**EXERCISE OBJECTIVE**.
When the line containing "<strong>单选投票</strong> , 投票后结果可见, 共有 188 人参与投票" appears in the entries below, begin printing there and stop after the line containing "如题，五年一个单位不是很严谨，不过能看出大概分布就好。"; print each of those lines exactly and no other line.

-- GIVEN RECORDS follows --

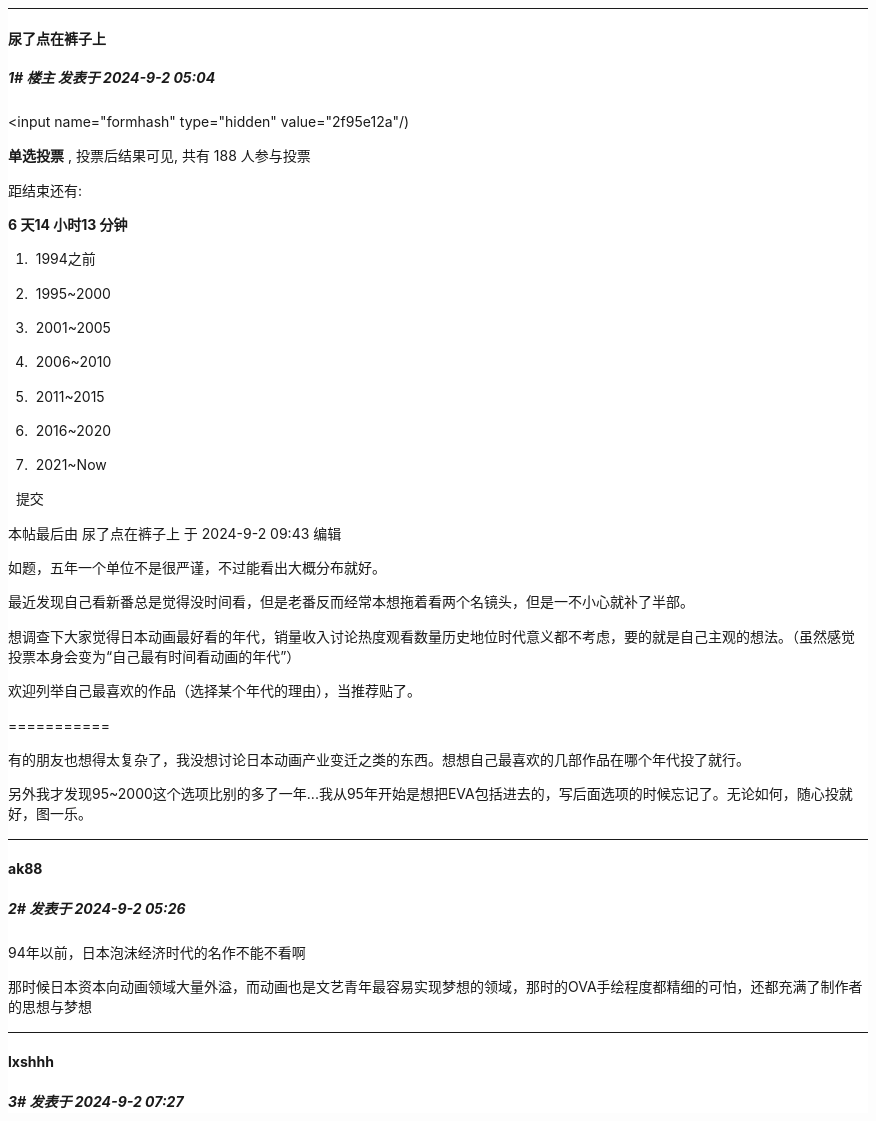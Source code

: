 ﻿
*****

####  尿了点在裤子上  
##### 1#       楼主       发表于 2024-9-2 05:04

<input name="formhash" type="hidden" value="2f95e12a"/)

<strong>单选投票</strong> , 投票后结果可见, 共有 188 人参与投票

距结束还有:

<strong>

6 天14 小时13 分钟

</strong>

1.  1994之前

2.  1995~2000

3.  2001~2005

4.  2006~2010

5.  2011~2015

6.  2016~2020

7.  2021~Now

 
提交

 本帖最后由 尿了点在裤子上 于 2024-9-2 09:43 编辑 

如题，五年一个单位不是很严谨，不过能看出大概分布就好。

最近发现自己看新番总是觉得没时间看，但是老番反而经常本想拖着看两个名镜头，但是一不小心就补了半部。

想调查下大家觉得日本动画最好看的年代，销量收入讨论热度观看数量历史地位时代意义都不考虑，要的就是自己主观的想法。（虽然感觉投票本身会变为“自己最有时间看动画的年代”）

欢迎列举自己最喜欢的作品（选择某个年代的理由），当推荐贴了。

===========

有的朋友也想得太复杂了，我没想讨论日本动画产业变迁之类的东西。想想自己最喜欢的几部作品在哪个年代投了就行。

另外我才发现95~2000这个选项比别的多了一年...我从95年开始是想把EVA包括进去的，写后面选项的时候忘记了。无论如何，随心投就好，图一乐。

*****

####  ak88  
##### 2#       发表于 2024-9-2 05:26

94年以前，日本泡沫经济时代的名作不能不看啊

那时候日本资本向动画领域大量外溢，而动画也是文艺青年最容易实现梦想的领域，那时的OVA手绘程度都精细的可怕，还都充满了制作者的思想与梦想

*****

####  lxshhh  
##### 3#       发表于 2024-9-2 07:27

-- GIVEN RECORDS concluded --

**ANSWER TO THIS EXERCISE**.
<strong>单选投票</strong> , 投票后结果可见, 共有 188 人参与投票

距结束还有:

<strong>

6 天14 小时13 分钟

</strong>

1.  1994之前

2.  1995~2000

3.  2001~2005

4.  2006~2010

5.  2011~2015

6.  2016~2020

7.  2021~Now

 
提交

 本帖最后由 尿了点在裤子上 于 2024-9-2 09:43 编辑 

如题，五年一个单位不是很严谨，不过能看出大概分布就好。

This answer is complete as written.